Dev being an asshole and not accept Linus’ code review = Rust is bad?
This isn’t Rust’s fault lmao, this is distro maintainers trying to fuck with dependencies on software which has been proven to be a horrible way of managing software distribution for years.
When it’s a problem with other languages, we don’t pin the blame on them. However, because Linux and its developer community is being dragged by its heels to accept ANYTHING more modern than C99 and mailing lists, the typical suspects are using any opportunity to slow progress.
The same shit has happened/is happening with Wayland. The same shit will happen when the next new technology offers a way for Linux to improve itself. A few jackasses who haven’t had to learn anything new for a lifetime are gonna always be upset that new Devs might nip at their heels.

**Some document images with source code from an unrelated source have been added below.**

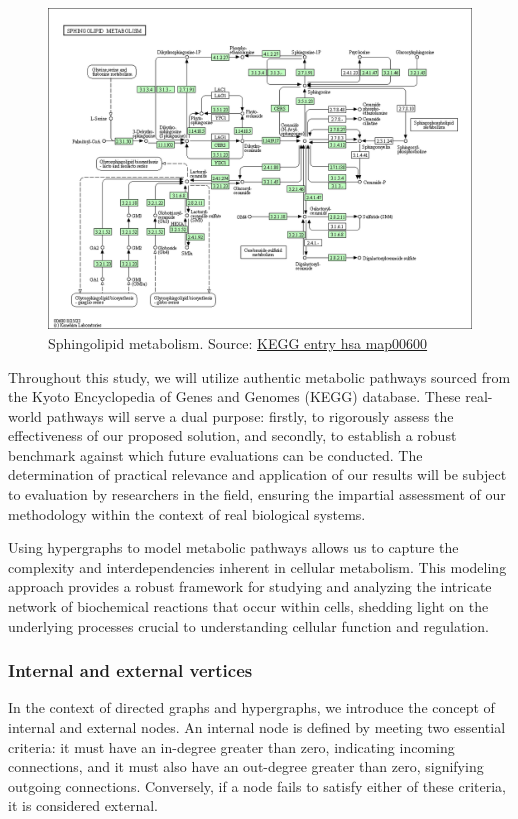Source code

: \begin{figure}[H]
    \centering
    \includegraphics[width=\textwidth]{GEP1/hsa00600.png}
    \caption{Sphingolipid metabolism. Source: \href{https://www.kegg.jp/entry/map00600}{KEGG entry hsa map00600}}
    \label{fig:hsa00600}
\end{figure}

Throughout this study, we will utilize authentic metabolic pathways sourced from the Kyoto Encyclopedia of Genes and Genomes (KEGG) database. These real-world pathways will serve a dual purpose: firstly, to rigorously assess the effectiveness of our proposed solution, and secondly, to establish a robust benchmark against which future evaluations can be conducted. The determination of practical relevance and application of our results will be subject to evaluation by researchers in the field, ensuring the impartial assessment of our methodology within the context of real biological systems.

Using hypergraphs to model metabolic pathways allows us to capture the complexity and interdependencies inherent in cellular metabolism. This modeling approach provides a robust framework for studying and analyzing the intricate network of biochemical reactions that occur within cells, shedding light on the underlying processes crucial to understanding cellular function and regulation.

\subsubsection{Internal and external vertices} \label{sec:internal_external_definition}
In the context of directed graphs and hypergraphs, we introduce the concept of internal and external nodes. An internal node is defined by meeting two essential criteria: it must have an in-degree greater than zero, indicating incoming connections, and it must also have an out-degree greater than zero, signifying outgoing connections. Conversely, if a node fails to satisfy either of these criteria, it is considered external.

If whatever they are doing has been working for stuff written in languages other than Rust, we have to ask what makes Rust special. Rust is a low level language, so its dependencies if anything should be simpler than most, with just a minimal shim between its runtime and the C world. Why does any production software have a version <= X constraint in any of its dependencies anyway? I can understand version >= X, but the other way implies that the API’s are unstable and you’re going to get tons of copies stuff around. I remember seeing that in Ruby at a time when Python was relatively free of it, but now Python has it too. Microsoft at least understood in the 1990s that you can’t go around breaking stuff like that.
No it’s not all C99. I’m using Calibre (written in Python), Pandoc (written in Haskell), GCC (written in C, C++, and Ada), and who knows what else. All of these are complex applications with many dependencies. Eclipse (written in Java) is also in Debian though I don’t use it. Bcachefs though is apparently just special.

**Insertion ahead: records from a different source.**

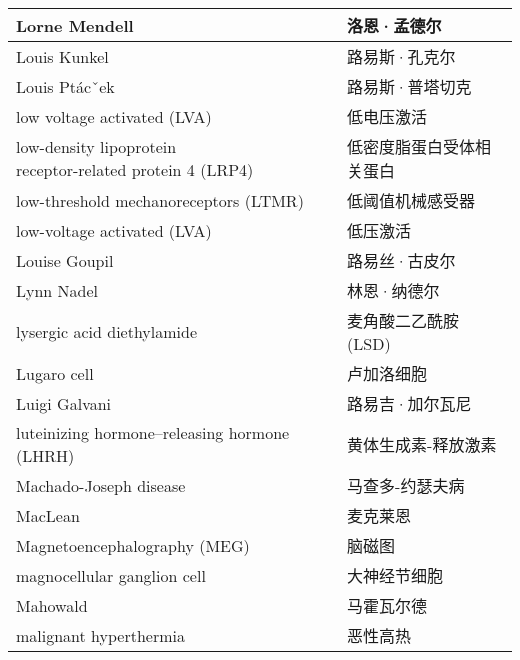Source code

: \begin{longtable}{lll}
	\midrule
	Lorne Mendell  && 洛恩·孟德尔  \\
	
	\midrule
	Louis Kunkel  && 路易斯·孔克尔  \\
	
	\midrule
	Louis Ptácˇek  && 路易斯·普塔切克  \\
	
	\midrule
	low voltage activated (LVA)  && 低电压激活  \\
	
	\midrule
	\makecell[l]{low-density lipoprotein \\receptor-related protein 4 (LRP4)}   && 低密度脂蛋白受体相关蛋白  \\
	
	\midrule
	low-threshold mechanoreceptors (LTMR)   && 低阈值机械感受器  \\
	
	\midrule
	low-voltage activated (LVA)   && 低压激活  \\
	
	\midrule
	Louise Goupil   && 路易丝·古皮尔  \\
	
	\midrule
	Lynn Nadel   && 林恩·纳德尔  \\
	
	\midrule
	lysergic acid diethylamide   && 麦角酸二乙酰胺 (LSD)  \\
	
	\midrule
	Lugaro cell   && 卢加洛细胞  \\
	
	\midrule
	Luigi Galvani   && 路易吉·加尔瓦尼  \\
	
	\midrule
	luteinizing hormone–releasing hormone (LHRH)  && 黄体生成素-释放激素  \\
	
	\midrule
	Machado-Joseph disease   && 马查多-约瑟夫病  \\
	
	\midrule
	MacLean   && 麦克莱恩  \\
		
	\midrule
	Magnetoencephalography (MEG)   && 脑磁图  \\
	
	\midrule
	magnocellular ganglion cell   && 大神经节细胞  \\
	
	\midrule
	Mahowald   && 马霍瓦尔德  \\
	
	\midrule
	malignant hyperthermia   && 恶性高热  \\
	

\end{longtable}
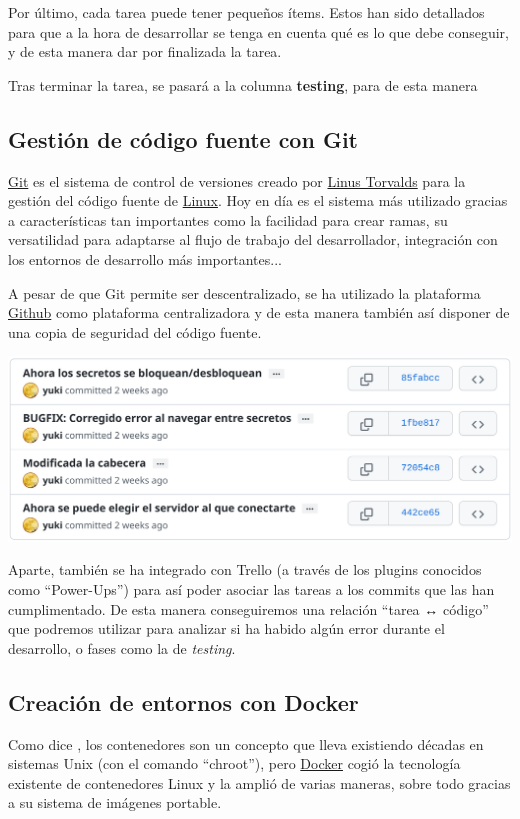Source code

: \documentclass{\ClassPath/viu-tfm-template}
\begin{document}
Por último, cada tarea puede tener pequeños ítems. Estos han sido detallados para que a la hora de desarrollar se tenga en cuenta qué es lo que debe conseguir, y de esta manera dar por finalizada la tarea.

Tras terminar la tarea, se pasará a la columna \textbf{testing}, para de esta manera

\subsection{Gestión de código fuente con Git}

\href{https://es.wikipedia.org/wiki/Git}{Git} es el sistema de control de versiones creado por \href{https://es.wikipedia.org/wiki/Linus_Torvalds}{Linus Torvalds} para la gestión del código fuente de \href{https://es.wikipedia.org/wiki/N%C3%BAcleo_Linux}{Linux}. Hoy en día es el sistema más utilizado gracias a características tan importantes como la facilidad para crear ramas, su versatilidad para adaptarse al flujo de trabajo del desarrollador, integración con los entornos de desarrollo más importantes...

A pesar de que Git permite ser descentralizado, se ha utilizado la plataforma \href{https://github.com/}{Github} como plataforma centralizadora y de esta manera también así disponer de una copia de seguridad del código fuente.

\begin{center}
    \includegraphics[width=0.8\linewidth]{img/commits.png}
\end{center}

Aparte, también se ha integrado con Trello (a través de los plugins conocidos como “Power-Ups”) para así poder asociar las tareas a los commits que las han cumplimentado. De esta manera conseguiremos una relación “tarea ↔ código” que podremos utilizar para analizar si ha habido algún error durante el desarrollo, o fases como la de \textit{testing}.


\subsection{Creación de entornos con Docker}
Como dice \textcite{mouat}, los contenedores son un concepto que lleva existiendo décadas en sistemas Unix (con el comando “chroot”), pero \href{https://es.wikipedia.org/wiki/Docker_(software)}{Docker} cogió la tecnología existente de contenedores Linux y la amplió de varias maneras, sobre todo gracias a su sistema de imágenes portable.
\end{document}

Joe Armstrong (inventor of Erlang) said of OOP, “you wanted a banana but what you got was a gorilla holding the banana, and the entire jungle”. Rust begins to sound like that too. It might not be inherent in the language, but it looks like the way the community thinks.

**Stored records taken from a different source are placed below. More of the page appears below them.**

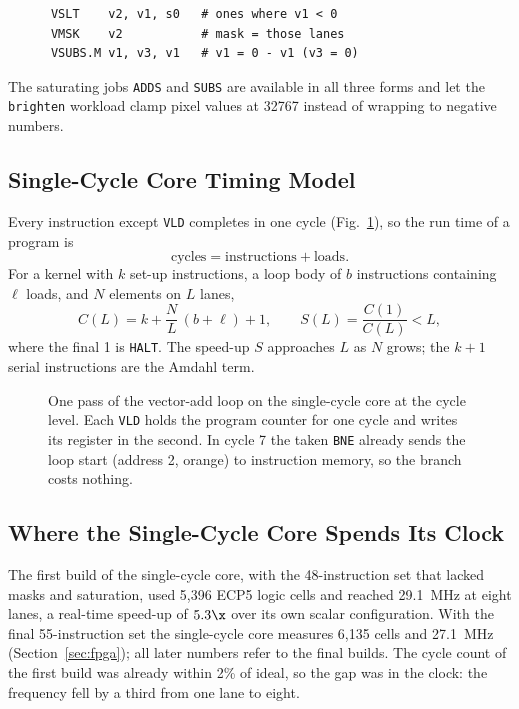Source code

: \noindent\begin{minipage}{\columnwidth}
\begin{lstlisting}
      VSLT    v2, v1, s0   # ones where v1 < 0
      VMSK    v2           # mask = those lanes
      VSUBS.M v1, v3, v1   # v1 = 0 - v1 (v3 = 0)
\end{lstlisting}
\end{minipage}

The saturating jobs \texttt{ADDS} and \texttt{SUBS} are available in all three forms and
let the \texttt{brighten} workload clamp pixel values at 32767 instead of wrapping to
negative numbers.

\subsection{Single-Cycle Core Timing Model}\label{sec:timing}
Every instruction except \texttt{VLD} completes in one cycle (Fig.~\ref{fig:timing}),
so the run time of a program is
\begin{equation}
  \text{cycles} = \text{instructions} + \text{loads}.
  \label{eq:cycles}
\end{equation}
For a kernel with $k$ set-up instructions, a loop body of $b$ instructions containing
$\ell$ loads, and $N$ elements on $L$ lanes,
\begin{equation}
  C(L) = k + \frac{N}{L}\,(b + \ell) + 1, \qquad
  S(L) = \frac{C(1)}{C(L)} < L,
  \label{eq:model}
\end{equation}
where the final 1 is \texttt{HALT}. The speed-up $S$ approaches $L$ as $N$ grows; the
$k + 1$ serial instructions are the Amdahl term.

\begin{figure}[t]
\centering

\caption{One pass of the vector-add loop on the single-cycle core at the cycle level.
Each \texttt{VLD} holds the program counter for one cycle and writes its register in the
second. In cycle 7 the taken \texttt{BNE} already sends the loop start (address 2,
orange) to instruction memory, so the branch costs nothing.}
\label{fig:timing}
\end{figure}

\subsection{Where the Single-Cycle Core Spends Its Clock}\label{sec:why}
The first build of the single-cycle core, with the 48-instruction set that lacked masks
and saturation, used 5,396 ECP5 logic cells and reached 29.1~MHz at eight lanes, a
real-time speed-up of $5.3\x$ over its own scalar configuration. With the final
55-instruction set the single-cycle core measures 6,135 cells and 27.1~MHz
(Section~\ref{sec:fpga}); all later numbers refer to the final builds. The cycle count of
the first build was already within 2\% of ideal, so the gap was in the clock: the
frequency fell by a third from one lane to eight.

I also still don’t understand why the Bcachefs userspace stuff is written in Rust. I can understand about the kernel part, but the concept of a low level language is manual resource management that a HLL handles for you automatically. Writing the userspace in a LLL seems like more pain for unclear gain. Are there intense performance or memory constraints or what?
Actually I see now that kernel part of Bcachefs is also considered unstable, so maybe the whole thing is not yet ready for production.